HOW TO COMPLETE THIS TASK:
Whatever the records contain, reproduce all of them exactly.

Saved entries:

-.-.-

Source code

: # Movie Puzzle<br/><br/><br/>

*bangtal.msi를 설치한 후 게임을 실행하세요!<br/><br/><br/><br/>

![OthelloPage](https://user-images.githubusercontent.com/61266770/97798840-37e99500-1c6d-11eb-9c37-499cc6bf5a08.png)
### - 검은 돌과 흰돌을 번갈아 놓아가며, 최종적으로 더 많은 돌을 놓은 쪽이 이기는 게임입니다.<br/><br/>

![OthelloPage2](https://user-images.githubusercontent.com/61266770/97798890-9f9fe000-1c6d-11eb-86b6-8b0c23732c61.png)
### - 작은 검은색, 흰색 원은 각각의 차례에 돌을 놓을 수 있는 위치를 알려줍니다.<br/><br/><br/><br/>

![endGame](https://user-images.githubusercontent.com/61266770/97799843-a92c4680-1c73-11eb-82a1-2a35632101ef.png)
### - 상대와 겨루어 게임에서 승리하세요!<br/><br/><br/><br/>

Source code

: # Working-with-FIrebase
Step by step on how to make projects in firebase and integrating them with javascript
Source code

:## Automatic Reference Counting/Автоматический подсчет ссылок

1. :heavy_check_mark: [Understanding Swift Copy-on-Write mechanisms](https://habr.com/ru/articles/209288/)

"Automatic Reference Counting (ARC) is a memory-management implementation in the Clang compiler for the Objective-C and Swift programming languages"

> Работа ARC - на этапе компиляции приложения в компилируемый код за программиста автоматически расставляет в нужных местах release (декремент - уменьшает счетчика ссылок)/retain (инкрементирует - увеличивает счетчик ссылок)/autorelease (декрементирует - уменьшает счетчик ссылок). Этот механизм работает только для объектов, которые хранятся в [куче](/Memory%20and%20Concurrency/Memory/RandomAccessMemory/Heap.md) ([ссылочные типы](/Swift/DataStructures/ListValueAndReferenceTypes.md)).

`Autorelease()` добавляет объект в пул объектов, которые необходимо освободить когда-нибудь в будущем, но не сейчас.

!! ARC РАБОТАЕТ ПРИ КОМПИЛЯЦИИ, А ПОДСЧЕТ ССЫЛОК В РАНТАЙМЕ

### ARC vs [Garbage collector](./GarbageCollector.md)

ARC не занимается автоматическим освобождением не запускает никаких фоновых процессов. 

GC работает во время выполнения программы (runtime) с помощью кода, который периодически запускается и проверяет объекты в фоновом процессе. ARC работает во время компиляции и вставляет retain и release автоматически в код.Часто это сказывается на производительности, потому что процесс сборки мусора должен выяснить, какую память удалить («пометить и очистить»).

-.-.-

EXERCISE OUTPUT:
Source code

: # Movie Puzzle<br/><br/><br/>

*bangtal.msi를 설치한 후 게임을 실행하세요!<br/><br/><br/><br/>

![OthelloPage](https://user-images.githubusercontent.com/61266770/97798840-37e99500-1c6d-11eb-9c37-499cc6bf5a08.png)
### - 검은 돌과 흰돌을 번갈아 놓아가며, 최종적으로 더 많은 돌을 놓은 쪽이 이기는 게임입니다.<br/><br/>

![OthelloPage2](https://user-images.githubusercontent.com/61266770/97798890-9f9fe000-1c6d-11eb-86b6-8b0c23732c61.png)
### - 작은 검은색, 흰색 원은 각각의 차례에 돌을 놓을 수 있는 위치를 알려줍니다.<br/><br/><br/><br/>

![endGame](https://user-images.githubusercontent.com/61266770/97799843-a92c4680-1c73-11eb-82a1-2a35632101ef.png)
### - 상대와 겨루어 게임에서 승리하세요!<br/><br/><br/><br/>

Source code

: # Working-with-FIrebase
Step by step on how to make projects in firebase and integrating them with javascript
Source code

:## Automatic Reference Counting/Автоматический подсчет ссылок

1. :heavy_check_mark: [Understanding Swift Copy-on-Write mechanisms](https://habr.com/ru/articles/209288/)

"Automatic Reference Counting (ARC) is a memory-management implementation in the Clang compiler for the Objective-C and Swift programming languages"

> Работа ARC - на этапе компиляции приложения в компилируемый код за программиста автоматически расставляет в нужных местах release (декремент - уменьшает счетчика ссылок)/retain (инкрементирует - увеличивает счетчик ссылок)/autorelease (декрементирует - уменьшает счетчик ссылок). Этот механизм работает только для объектов, которые хранятся в [куче](/Memory%20and%20Concurrency/Memory/RandomAccessMemory/Heap.md) ([ссылочные типы](/Swift/DataStructures/ListValueAndReferenceTypes.md)).

`Autorelease()` добавляет объект в пул объектов, которые необходимо освободить когда-нибудь в будущем, но не сейчас.

!! ARC РАБОТАЕТ ПРИ КОМПИЛЯЦИИ, А ПОДСЧЕТ ССЫЛОК В РАНТАЙМЕ

### ARC vs [Garbage collector](./GarbageCollector.md)

ARC не занимается автоматическим освобождением не запускает никаких фоновых процессов. 

GC работает во время выполнения программы (runtime) с помощью кода, который периодически запускается и проверяет объекты в фоновом процессе. ARC работает во время компиляции и вставляет retain и release автоматически в код.Часто это сказывается на производительности, потому что процесс сборки мусора должен выяснить, какую память удалить («пометить и очистить»).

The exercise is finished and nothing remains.